Exclusive Interview with Nigeria’s Ambassador to The Netherlands, His Excellency, Amb. Oji Ngofa
Can we meet you Sir?
My name is Oji Ngofa, Nigeria’s Ambassador extraordinaire to the Netherlands
For how long have you been Nigeria’s ambassador to the Netherlands?
This is actually my second week; I just arrived and am trying to settle down.
How does it feel representing Nigeria as an Ambassador?
I consider it a privilege to be chosen to represent Nigeria in a country like this. Am not just an ambassador, but saddled with the responsibly for both bilateral and multilateral issues concerning Nigeria here in the Netherlands.
How many countries does your appointment cover?
I am accredited to Netherlands but also with concurrent accreditation to four multilateral organizations that Nigeria is a member; International Criminal Court (ICC), International Court of Justice (ICJ), Permanent Court of Arbitration (PCA), and Organization for the Prohibition of Chemical Weapons (OPCW) .

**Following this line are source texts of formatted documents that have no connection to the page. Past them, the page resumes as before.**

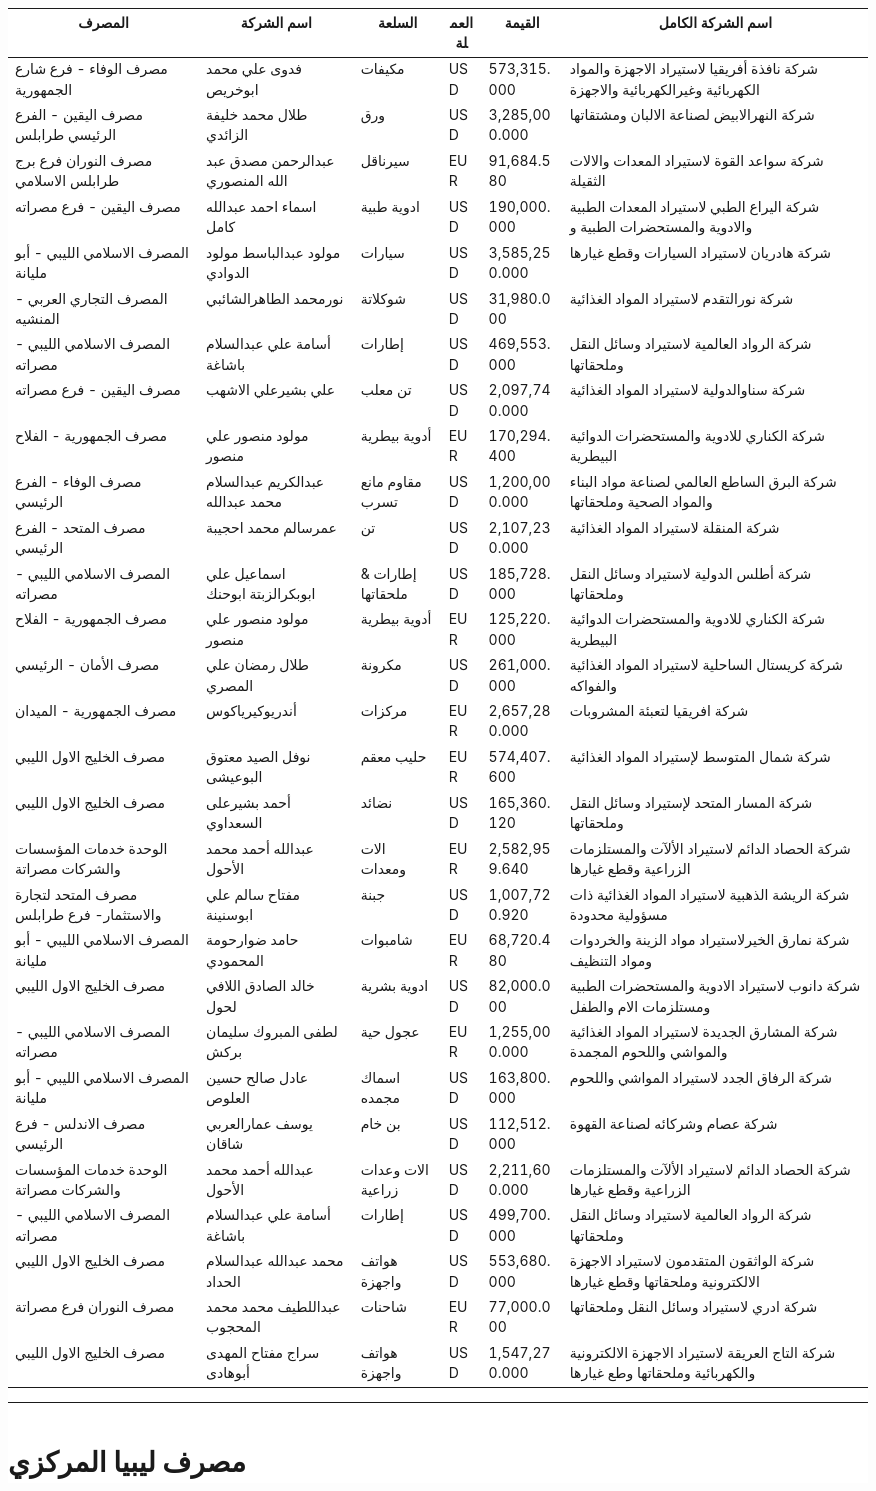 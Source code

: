 | المصرف | اسم الشركة | السلعة | العملة | القيمة | اسم الشركة الكامل |
|---------|-----------|--------|--------|--------|-------------------|
| مصرف الوفاء - فرع شارع الجمهورية | فدوى علي محمد ابوخريص | مكيفات | USD | 573,315.000 | شركة نافذة أفريقيا لاستيراد الاجهزة والمواد الكهربائية وغيرالكهربائية والاجهزة |
| مصرف اليقين - الفرع الرئيسي طرابلس | طلال محمد خليفة الزائدي | ورق | USD | 3,285,000.000 | شركة النهرالابيض لصناعة الالبان ومشتقاتها |
| مصرف النوران فرع برج طرابلس الاسلامي | عبدالرحمن مصدق عبد الله المنصوري | سيرناقل | EUR | 91,684.580 | شركة سواعد القوة لاستيراد المعدات والالات الثقيلة |
| مصرف اليقين - فرع مصراته | اسماء احمد عبدالله كامل | ادوية طبية | USD | 190,000.000 | شركة اليراع الطبي لاستيراد المعدات الطبية والادوية والمستحضرات الطبية و |
| المصرف الاسلامي الليبي - أبو مليانة | مولود عبدالباسط مولود الدوادي | سيارات | USD | 3,585,250.000 | شركة هادريان لاستيراد السيارات وقطع غيارها |
| المصرف التجاري العربي - المنشيه | نورمحمد الطاهرالشائبي | شوكلاتة | USD | 31,980.000 | شركة نورالتقدم لاستيراد المواد الغذائية |
| المصرف الاسلامي الليبي - مصراته | أسامة علي عبدالسلام باشاغة | إطارات | USD | 469,553.000 | شركة الرواد العالمية لاستيراد وسائل النقل وملحقاتها |
| مصرف اليقين - فرع مصراته | علي بشيرعلي الاشهب | تن معلب | USD | 2,097,740.000 | شركة سناوالدولية لاستيراد المواد الغذائية |
| مصرف الجمهورية - الفلاح | مولود منصور علي منصور | أدوية بيطرية | EUR | 170,294.400 | شركة الكناري للادوية والمستحضرات الدوائية البيطرية |
| مصرف الوفاء - الفرع الرئيسي | عبدالكريم عبدالسلام محمد عبدالله | مقاوم مانع تسرب | USD | 1,200,000.000 | شركة البرق الساطع العالمي لصناعة مواد البناء والمواد الصحية وملحقاتها |
| مصرف المتحد - الفرع الرئيسي | عمرسالم محمد احجيبة | تن | USD | 2,107,230.000 | شركة المنقلة لاستيراد المواد الغذائية |
| المصرف الاسلامي الليبي - مصراته | اسماعيل علي ابوبكرالزبتة ابوحنك | إطارات & ملحقاتها | USD | 185,728.000 | شركة أطلس الدولية لاستيراد وسائل النقل وملحقاتها |
| مصرف الجمهورية - الفلاح | مولود منصور علي منصور | أدوية بيطرية | EUR | 125,220.000 | شركة الكناري للادوية والمستحضرات الدوائية البيطرية |
| مصرف الأمان - الرئيسي | طلال رمضان علي المصري | مكرونة | USD | 261,000.000 | شركة كريستال الساحلية لاستيراد المواد الغذائية والفواكه |
| مصرف الجمهورية - الميدان | أندريوكيرياكوس | مركزات | EUR | 2,657,280.000 | شركة افريقيا لتعبئة المشروبات |
| مصرف الخليج الاول الليبي | نوفل الصيد معتوق البوعيشى | حليب معقم | EUR | 574,407.600 | شركة شمال المتوسط لإستيراد المواد الغذائية |
| مصرف الخليج الاول الليبي | أحمد بشيرعلى السعداوي | نضائد | USD | 165,360.120 | شركة المسار المتحد لإستيراد وسائل النقل وملحقاتها |
| الوحدة خدمات المؤسسات والشركات مصراتة | عبدالله أحمد محمد الأحول | الات ومعدات | EUR | 2,582,959.640 | شركة الحصاد الدائم لاستيراد الألآت والمستلزمات الزراعية وقطع غيارها |
| مصرف المتحد لتجارة والاستثمار- فرع طرابلس | مفتاح سالم علي ابوسنينة | جبنة | USD | 1,007,720.920 | شركة الريشة الذهبية لاستيراد المواد الغذائية ذات مسؤولية محدودة |
| المصرف الاسلامي الليبي - أبو مليانة | حامد ضوارحومة المحمودي | شامبوات | EUR | 68,720.480 | شركة نمارق الخيرلاستيراد مواد الزينة والخردوات ومواد التنظيف |
| مصرف الخليج الاول الليبي | خالد الصادق اللافي لحول | ادوية بشرية | USD | 82,000.000 | شركة دانوب لاستيراد الادوية والمستحضرات الطبية ومستلزمات الام والطفل |
| المصرف الاسلامي الليبي - مصراته | لطفى المبروك سليمان بركش | عجول حية | EUR | 1,255,000.000 | شركة المشارق الجديدة لاستيراد المواد الغذائية والمواشي واللحوم المجمدة |
| المصرف الاسلامي الليبي - أبو مليانة | عادل صالح حسين العلوص | اسماك مجمده | USD | 163,800.000 | شركة الرفاق الجدد لاستيراد المواشي واللحوم |
| مصرف الاندلس - فرع الرئيسي | يوسف عمارالعربي شاقان | بن خام | USD | 112,512.000 | شركة عصام وشركائه لصناعة القهوة |
| الوحدة خدمات المؤسسات والشركات مصراتة | عبدالله أحمد محمد الأحول | الات وعدات زراعية | USD | 2,211,600.000 | شركة الحصاد الدائم لاستيراد الألآت والمستلزمات الزراعية وقطع غيارها |
| المصرف الاسلامي الليبي - مصراته | أسامة علي عبدالسلام باشاغة | إطارات | USD | 499,700.000 | شركة الرواد العالمية لاستيراد وسائل النقل وملحقاتها |
| مصرف الخليج الاول الليبي | محمد عبدالله عبدالسلام الحداد | هواتف واجهزة | USD | 553,680.000 | شركة الواثقون المتقدمون لاستيراد الاجهزة الالكترونية وملحقاتها وقطع غيارها |
| مصرف النوران فرع مصراتة | عبداللطيف محمد محمد المحجوب | شاحنات | EUR | 77,000.000 | شركة ادري لاستيراد وسائل النقل وملحقاتها |
| مصرف الخليج الاول الليبي | سراج مفتاح المهدى أبوهادى | هواتف واجهزة | USD | 1,547,270.000 | شركة التاج العريقة لاستيراد الاجهزة الالكترونية والكهربائية وملحقاتها وطع غيارها |
---
# مصرف ليبيا المركزي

Don’t you think this job would be much of a load for you considering that you would supervise the consulate, the affairs of Nigerians in diaspora and as well as these organizations?
Well those are the responsibilities. It’s enormous, no doubt but we would do our best. The embassy is structured that I supervise and oversee everything but there are desk officers whose duties are delegated to take care of some of these responsibilities. But the overall coordination and reporting to headquarters is my responsibility.
Have you experienced any culture shock upon resumption of duty?
The culture shock am experiencing is the weather, it is very cold here am not used to padding myself the way am doing here. I am known for simple dressing but I have no choice. I will acclimatize in no distant time.
What’s the view about Nigerians here generally?
First I would love to point out that Nigeria have a very robust bilateral relationship with the kingdom of Netherlands. We have had a long history of trade and investment contact of course beginning with slavery many years ago and in contemporary times. We still have a lot going on between these two countries. As we all know Royal Shell BP and some other multinational companies belong to Netherlands. Talking about the state of relationship here is very strong; it’s my responsibility at this time to strengthen it so we will continue to leverage on her prolonged expertise.
Talking on economy diplomacy you have mentioned quite a lot of companies that belong to the Dutch, are there similar instances of such companies owned by Nigerians here in the Netherlands?
Well Nigerians are in small trade and investments here in Netherlands of course you cannot compare because we are still growing in terms of expertise and what we can bring on the table but we are encouraging that especially now that the country is focused on diversification.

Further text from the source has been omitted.